Wednesday, September 7, 2016

Monty Python Goes to the Art Museum

John Cleese and Graham Chapman dig into some art (GIF by the author via YouTube)
John Cleese and Graham Chapman dig into some art (GIF by the author via YouTube)
Given that so much of Monty Python’s humor was predicated on testing and twisting codes of civility and decorum, it’s surprising their Flying Circus didn’t alight more frequently in that most stuffily decorous setting, the art museum. That said, in a memorable visit from the first season, John Cleese and Graham Chapman (in drag as mothers with a taste for corporeal punishment, naturally) take bites out of a Turner seascape.

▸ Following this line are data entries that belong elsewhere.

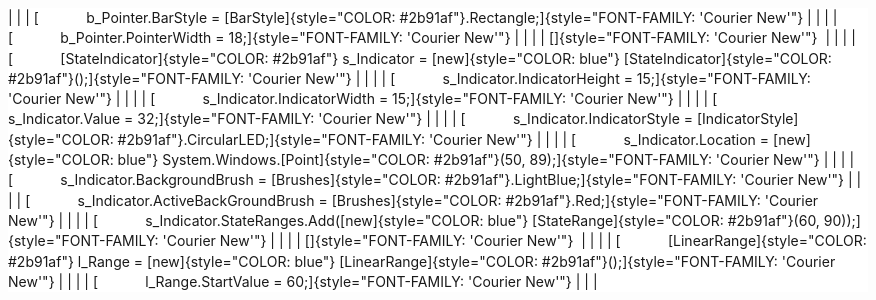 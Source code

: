 |                                                                                                                                                                                         |
| [            b_Pointer.BarStyle = [BarStyle]{style="COLOR: #2b91af"}.Rectangle;]{style="FONT-FAMILY: 'Courier New'"}                                                                    |
|                                                                                                                                                                                         |
| [            b_Pointer.PointerWidth = 18;]{style="FONT-FAMILY: 'Courier New'"}                                                                                                          |
|                                                                                                                                                                                         |
| []{style="FONT-FAMILY: 'Courier New'"}                                                                                                                                                  |
|                                                                                                                                                                                         |
| [            [StateIndicator]{style="COLOR: #2b91af"} s_Indicator = [new]{style="COLOR: blue"} [StateIndicator]{style="COLOR: #2b91af"}();]{style="FONT-FAMILY: 'Courier New'"}         |
|                                                                                                                                                                                         |
| [            s_Indicator.IndicatorHeight = 15;]{style="FONT-FAMILY: 'Courier New'"}                                                                                                     |
|                                                                                                                                                                                         |
| [            s_Indicator.IndicatorWidth = 15;]{style="FONT-FAMILY: 'Courier New'"}                                                                                                      |
|                                                                                                                                                                                         |
| [            s_Indicator.Value = 32;]{style="FONT-FAMILY: 'Courier New'"}                                                                                                               |
|                                                                                                                                                                                         |
| [            s_Indicator.IndicatorStyle = [IndicatorStyle]{style="COLOR: #2b91af"}.CircularLED;]{style="FONT-FAMILY: 'Courier New'"}                                                    |
|                                                                                                                                                                                         |
| [            s_Indicator.Location = [new]{style="COLOR: blue"} System.Windows.[Point]{style="COLOR: #2b91af"}(50, 89);]{style="FONT-FAMILY: 'Courier New'"}                             |
|                                                                                                                                                                                         |
| [            s_Indicator.BackgroundBrush = [Brushes]{style="COLOR: #2b91af"}.LightBlue;]{style="FONT-FAMILY: 'Courier New'"}                                                            |
|                                                                                                                                                                                         |
| [            s_Indicator.ActiveBackGroundBrush = [Brushes]{style="COLOR: #2b91af"}.Red;]{style="FONT-FAMILY: 'Courier New'"}                                                            |
|                                                                                                                                                                                         |
| [            s_Indicator.StateRanges.Add([new]{style="COLOR: blue"} [StateRange]{style="COLOR: #2b91af"}(60, 90));]{style="FONT-FAMILY: 'Courier New'"}                                 |
|                                                                                                                                                                                         |
| []{style="FONT-FAMILY: 'Courier New'"}                                                                                                                                                  |
|                                                                                                                                                                                         |
| [            [LinearRange]{style="COLOR: #2b91af"} l_Range = [new]{style="COLOR: blue"} [LinearRange]{style="COLOR: #2b91af"}();]{style="FONT-FAMILY: 'Courier New'"}                   |
|                                                                                                                                                                                         |
| [            l_Range.StartValue = 60;]{style="FONT-FAMILY: 'Courier New'"}                                                                                                              |
|                                                                                                                                                                                         | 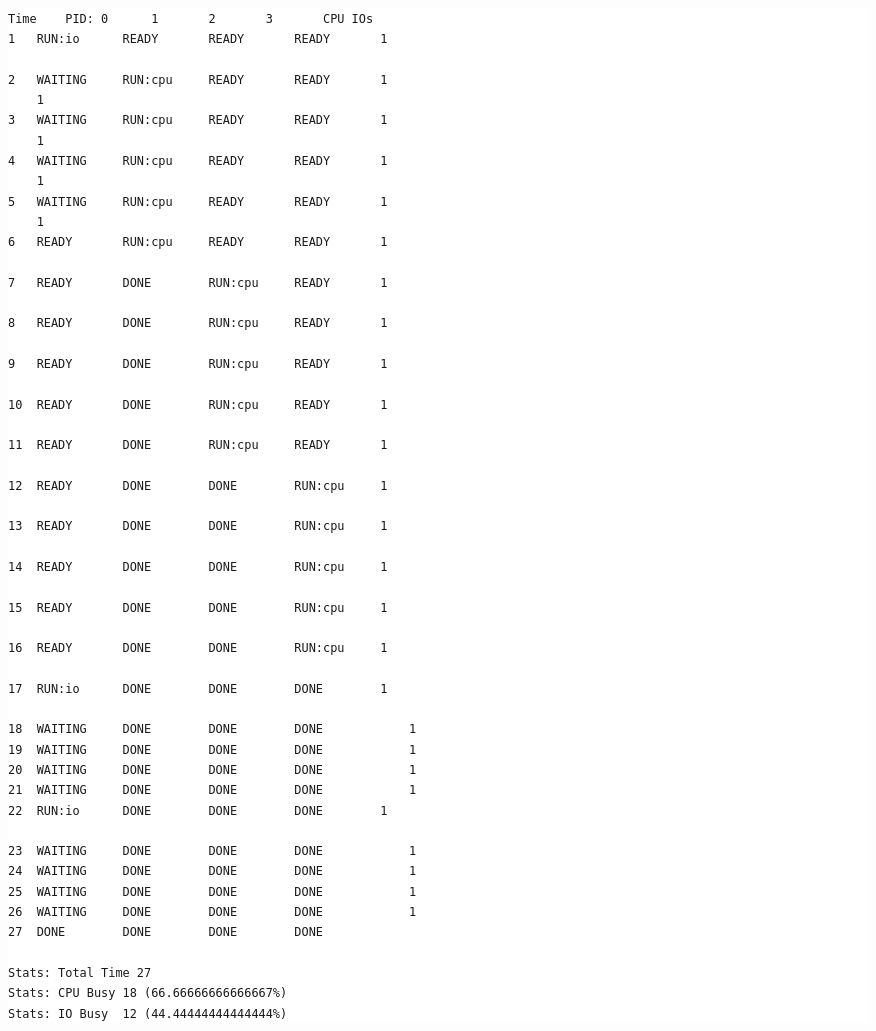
 ```
Time	PID: 0		1		2		3		CPU	IOs
1	RUN:io		READY		READY		READY		1

2	WAITING		RUN:cpu		READY		READY		1
	1
3	WAITING		RUN:cpu		READY		READY		1
	1
4	WAITING		RUN:cpu		READY		READY		1
	1
5	WAITING		RUN:cpu		READY		READY		1
	1
6	READY		RUN:cpu		READY		READY		1

7	READY		DONE		RUN:cpu		READY		1

8	READY		DONE		RUN:cpu		READY		1

9	READY		DONE		RUN:cpu		READY		1

10	READY		DONE		RUN:cpu		READY		1

11	READY		DONE		RUN:cpu		READY		1

12	READY		DONE		DONE		RUN:cpu		1

13	READY		DONE		DONE		RUN:cpu		1

14	READY		DONE		DONE		RUN:cpu		1

15	READY		DONE		DONE		RUN:cpu		1

16	READY		DONE		DONE		RUN:cpu		1

17	RUN:io		DONE		DONE		DONE		1

18	WAITING		DONE		DONE		DONE			1
19	WAITING		DONE		DONE		DONE			1
20	WAITING		DONE		DONE		DONE			1
21	WAITING		DONE		DONE		DONE			1
22	RUN:io		DONE		DONE		DONE		1

23	WAITING		DONE		DONE		DONE			1
24	WAITING		DONE		DONE		DONE			1
25	WAITING		DONE		DONE		DONE			1
26	WAITING		DONE		DONE		DONE			1
27	DONE		DONE		DONE		DONE

Stats: Total Time 27
Stats: CPU Busy 18 (66.66666666666667%)
Stats: IO Busy  12 (44.44444444444444%)
```
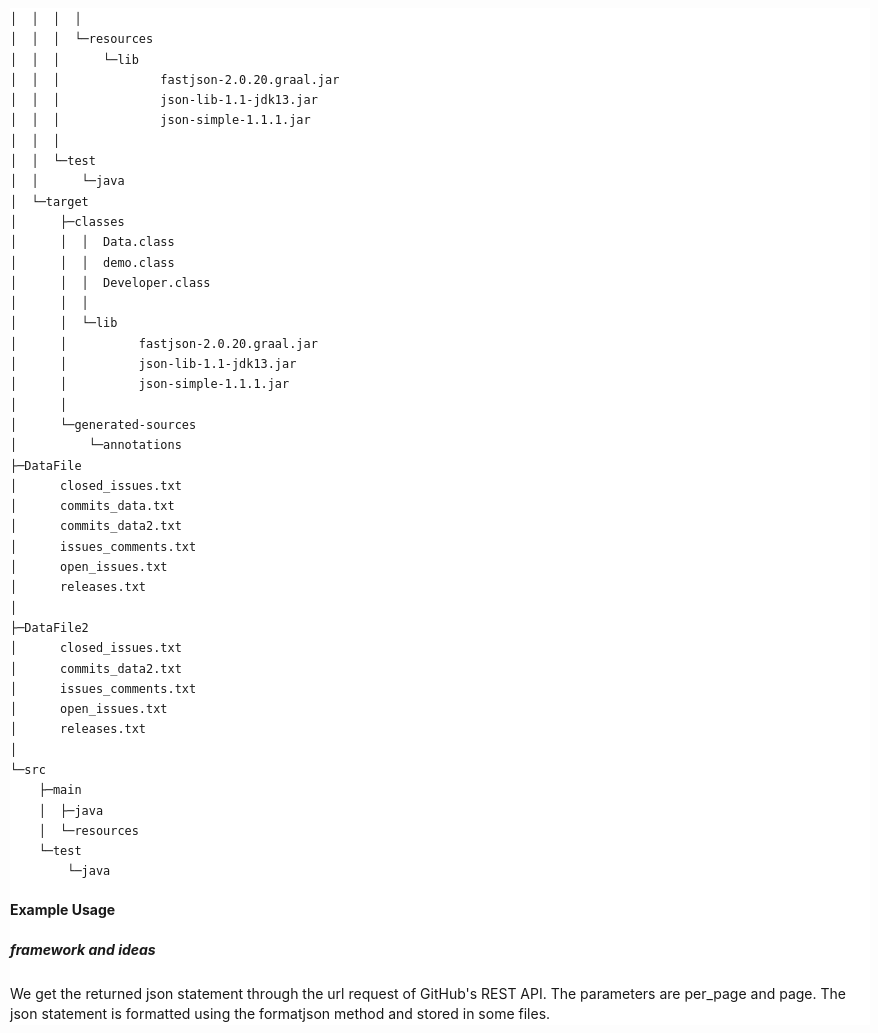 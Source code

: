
 ```
│  │  │  │
│  │  │  └─resources
│  │  │      └─lib
│  │  │              fastjson-2.0.20.graal.jar
│  │  │              json-lib-1.1-jdk13.jar
│  │  │              json-simple-1.1.1.jar
│  │  │
│  │  └─test
│  │      └─java
│  └─target
│      ├─classes
│      │  │  Data.class
│      │  │  demo.class
│      │  │  Developer.class
│      │  │
│      │  └─lib
│      │          fastjson-2.0.20.graal.jar
│      │          json-lib-1.1-jdk13.jar
│      │          json-simple-1.1.1.jar
│      │
│      └─generated-sources
│          └─annotations
├─DataFile
│      closed_issues.txt
│      commits_data.txt
│      commits_data2.txt
│      issues_comments.txt
│      open_issues.txt
│      releases.txt
│
├─DataFile2
│      closed_issues.txt
│      commits_data2.txt
│      issues_comments.txt
│      open_issues.txt
│      releases.txt
│
└─src
    ├─main
    │  ├─java
    │  └─resources
    └─test
        └─java
```



#### Example Usage

##### framework and ideas

We get the returned json statement through the url request of GitHub's REST API. The parameters are per_page and page. The json statement is formatted using the formatjson method and stored in some files.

In a skit from the second season, the subjects of the most famous paintings at London’s National Gallery go on strike. Mad about the way the galleries have been rehung, figures from John Constable’s “The Hay Wain” (1821), Jan van Eyck’s “The Arnolfini Portrait” (1434), and a host of paintings that aren’t actually in the National Gallery’s collection (including the Mona Lisa, Sandro Botticelli’s “The Birth of Venus,” and Jacques-Louis David’s “The Death of Marat”) join the picket line. In an ensuing faux-news report, a Sotheby’s Old Masters sale bombs because the human figures in the works up for sale literally exit their painted environments to strike in solidarity.

In typically whimsical fashion, the very first episode of Monty Python’s Flying Circus features a long gag about Pablo Picasso attempting to create a painting while cycling through the English countryside. Needless to say, the stunt does not go as planned.